My family was blown away. Not even the pictures of my adorable son at the vineyard that we stopped at on our way out that day could dampen the intensity of the story they just heard, the images they had just seen.
March is Colorectal Cancer Awareness Month. The word is out in my family. How about yours?

For more information about Colorectal Cancer Awareness Month, please visit:
Ø The American Society of Colon and Rectal Surgeons
Ø Preventcancer.org
Ø The National Colorectal Cancer Roundtable

Monday, February 21, 2005

Family: Brotherly Love

Is it at all possible to do so much? Is it possible to be a surgeon, a mother, a wife, a poet, a friend, AND A BLOGGER? Perhaps it is the thinness of the hour that feeds these fears, these doubts. Or the vastness of possibility in this newfound medium, so easy to set up, I'm set before I'm ready.

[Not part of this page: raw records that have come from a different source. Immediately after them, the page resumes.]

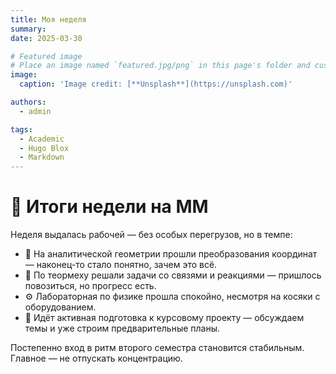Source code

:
 ```yaml
---
title: Моя неделя
summary: 
date: 2025-03-30

# Featured image
# Place an image named `featured.jpg/png` in this page's folder and customize its options here.
image:
  caption: 'Image credit: [**Unsplash**](https://unsplash.com)'

authors:
  - admin

tags:
  - Academic
  - Hugo Blox
  - Markdown
---
```


# 🧮 Итоги недели на ММ

Неделя выдалась рабочей — без особых перегрузов, но в темпе:

- 📐 На аналитической геометрии прошли преобразования координат — наконец-то стало понятно, зачем это всё.
- 📘 По теормеху решали задачи со связями и реакциями — пришлось повозиться, но прогресс есть.
- ⚙️ Лабораторная по физике прошла спокойно, несмотря на косяки с оборудованием.
- 🔎 Идёт активная подготовка к курсовому проекту — обсуждаем темы и уже строим предварительные планы.

Постепенно вход в ритм второго семестра становится стабильным. Главное — не отпускать концентрацию.

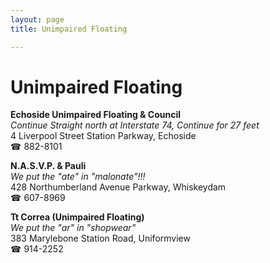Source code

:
 ```yaml
---
layout: page 
title: Unimpaired Floating

---
```



# Unimpaired Floating


 **Echoside Unimpaired Floating & Council**  
_Continue Straight north at Interstate 74, Continue for 27 feet_  
4 Liverpool Street Station Parkway, Echoside  
☎ 882-8101

**N.A.S.V.P. & Pauli**  
_We put the "ate" in "malonate"!!!_  
428 Northumberland Avenue Parkway, Whiskeydam  
☎ 607-8969

**Tt Correa (Unimpaired Floating)**  
_We put the "ar" in "shopwear"_  
383 Marylebone Station Road, Uniformview  
☎ 914-2252

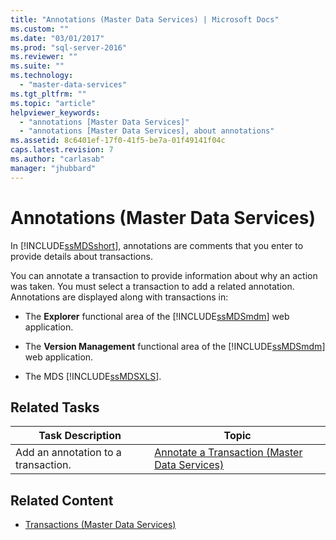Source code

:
 ```yaml
---
title: "Annotations (Master Data Services) | Microsoft Docs"
ms.custom: ""
ms.date: "03/01/2017"
ms.prod: "sql-server-2016"
ms.reviewer: ""
ms.suite: ""
ms.technology: 
  - "master-data-services"
ms.tgt_pltfrm: ""
ms.topic: "article"
helpviewer_keywords: 
  - "annotations [Master Data Services]"
  - "annotations [Master Data Services], about annotations"
ms.assetid: 8c6401ef-17f0-41f5-be7a-01f49141f04c
caps.latest.revision: 7
ms.author: "carlasab"
manager: "jhubbard"
---
```

# Annotations (Master Data Services)
  In [!INCLUDE[ssMDSshort](../a9notintoc/includes/ssmdsshort-md.md)], annotations are comments that you enter to provide details about transactions.  
  
 You can annotate a transaction to provide information about why an action was taken. You must select a transaction to add a related annotation. Annotations are displayed along with transactions in:  
  
-   The **Explorer** functional area of the [!INCLUDE[ssMDSmdm](../a9notintoc/includes/ssmdsmdm-md.md)] web application.  
  
-   The **Version Management** functional area of the [!INCLUDE[ssMDSmdm](../a9notintoc/includes/ssmdsmdm-md.md)] web application.  
  
-   The MDS [!INCLUDE[ssMDSXLS](../a9notintoc/includes/ssmdsxls-md.md)].  
  
## Related Tasks  
  
|Task Description|Topic|  
|----------------------|-----------|  
|Add an annotation to a transaction.|[Annotate a Transaction &#40;Master Data Services&#41;](../master-data-services/annotate-a-transaction-master-data-services.md)|  
  
## Related Content  
  
-   [Transactions &#40;Master Data Services&#41;](../master-data-services/transactions-master-data-services.md)  
  
  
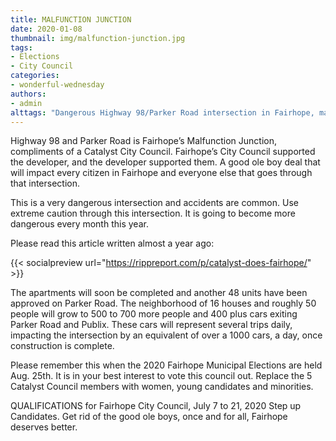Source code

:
 ```yaml
---
title: MALFUNCTION JUNCTION
date: 2020-01-08
thumbnail: img/malfunction-junction.jpg
tags:
- Elections
- City Council
categories:
- wonderful-wednesday
authors:
- admin
alttags: "Dangerous Highway 98/Parker Road intersection in Fairhope, marked with warning signs, highlighted as a source of frequent ..."
---
```

Highway 98 and Parker Road is Fairhope’s Malfunction Junction, compliments of a Catalyst City Council. Fairhope’s City Council supported the developer, and the developer supported them. A good ole boy deal that will impact every citizen in Fairhope and everyone else that goes through that intersection.

This is a very dangerous intersection and accidents are common. Use extreme caution through this intersection. It is going to become more dangerous every month this year.

Please read this article written almost a year ago:

{{< socialpreview url="https://rippreport.com/p/catalyst-does-fairhope/" >}}

The apartments will soon be completed and another 48 units have been approved on Parker Road. The neighborhood of 16 houses and roughly 50 people will grow to 500 to 700 more people and 400 plus cars exiting Parker Road and Publix. These cars will represent several trips daily, impacting the intersection by an equivalent of over a 1000 cars, a day, once construction is complete.

Please remember this when the 2020 Fairhope Municipal Elections are held Aug. 25th. It is in your best interest to vote this council out. Replace the 5 Catalyst Council members with women, young candidates and minorities.

QUALIFICATIONS for Fairhope City Council, July 7 to 21, 2020 Step up Candidates. Get rid of the good ole boys, once and for all, Fairhope deserves better.
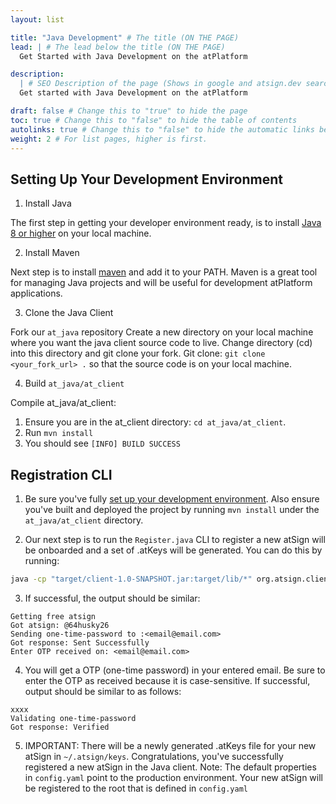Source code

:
 ```yaml
---
layout: list

title: "Java Development" # The title (ON THE PAGE)
lead: | # The lead below the title (ON THE PAGE)
  Get Started with Java Development on the atPlatform

description:
  | # SEO Description of the page (Shows in google and atsign.dev search)
  Get started with Java Development on the atPlatform

draft: false # Change this to "true" to hide the page
toc: true # Change this to "false" to hide the table of contents
autolinks: true # Change this to "false" to hide the automatic links below your content
weight: 2 # For list pages, higher is first.
---
```


## Setting Up Your Development Environment

1. Install Java

The first step in getting your developer environment ready, is to install [Java 8 or higher](https://www.java.com/en/download/) on your local machine.

2. Install Maven

Next step is to install [maven](https://maven.apache.org/install.html) and add it to your PATH. Maven is a great tool for managing Java projects and will be useful for development atPlatform applications.


3. Clone the Java Client

<!-- Eventually for Step 3., we'll want to either 1. tell the user to add a maven dependency to their pom.xml (which will be the at_java client), or 2. tell the user to download the JAR and add it as a dependency to their Java project. -->

Fork our `at_java` repository
Create a new directory on your local machine where you want the java client source code to live. Change directory (cd) into this directory and git clone your fork.
Git clone: `git clone <your_fork_url> .` so that the source code is on your local machine. 

4. Build `at_java/at_client`

Compile at_java/at_client:

1. Ensure you are in the at_client directory: `cd at_java/at_client`.
2. Run `mvn install`
3. You should see `[INFO] BUILD SUCCESS`

## Registration CLI

1. Be sure you've fully [set up your development environment](/start/java/#setting-up-your-development-environment). Also ensure you've built and deployed the project by running `mvn install` under the `at_java/at_client` directory. 

2. Our next step is to run the `Register.java` CLI to register a new atSign will be onboarded and a set of .atKeys will be generated. You can do this by running:

```sh
java -cp "target/client-1.0-SNAPSHOT.jar:target/lib/*" org.atsign.client.cli.Register <email@email.com>
```

3. If successful, the output should be similar:

```
Getting free atsign
Got atsign: @64husky26
Sending one-time-password to :<email@email.com>
Got response: Sent Successfully
Enter OTP received on: <email@email.com>                                   
```

4. You will get a OTP (one-time password) in your entered email. Be sure to enter the OTP as received because it is case-sensitive. If successful, output should be similar to as follows:

```
xxxx
Validating one-time-password
Got response: Verified
```

5. IMPORTANT: There will be a newly generated .atKeys file for your new atSign in `~/.atsign/keys`. Congratulations, you've successfully registered a new atSign in the Java client. Note: The default properties in `config.yaml` point to the production environment. Your new atSign will be registered to the root that is defined in `config.yaml`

We drive to Philadelphia in the morning. To visit with my mother-in-law, recovering from treatment of a microscopically metastatic breast cancer. We all can't wait to see her, to touch the peach fuzz that must be growing back by now, to banter about social security and health insurance, to drag her to A.C., her old stomping ground, or back north with us to our still-new home, a house she helped us buy, yet hasn't been able to visit since last summer.

So I must post, with haste, my first post on my first blog. For in the morning we visit the City of Brotherly Love. Is it at all possible to do so much? I am grateful for the opportunity to try.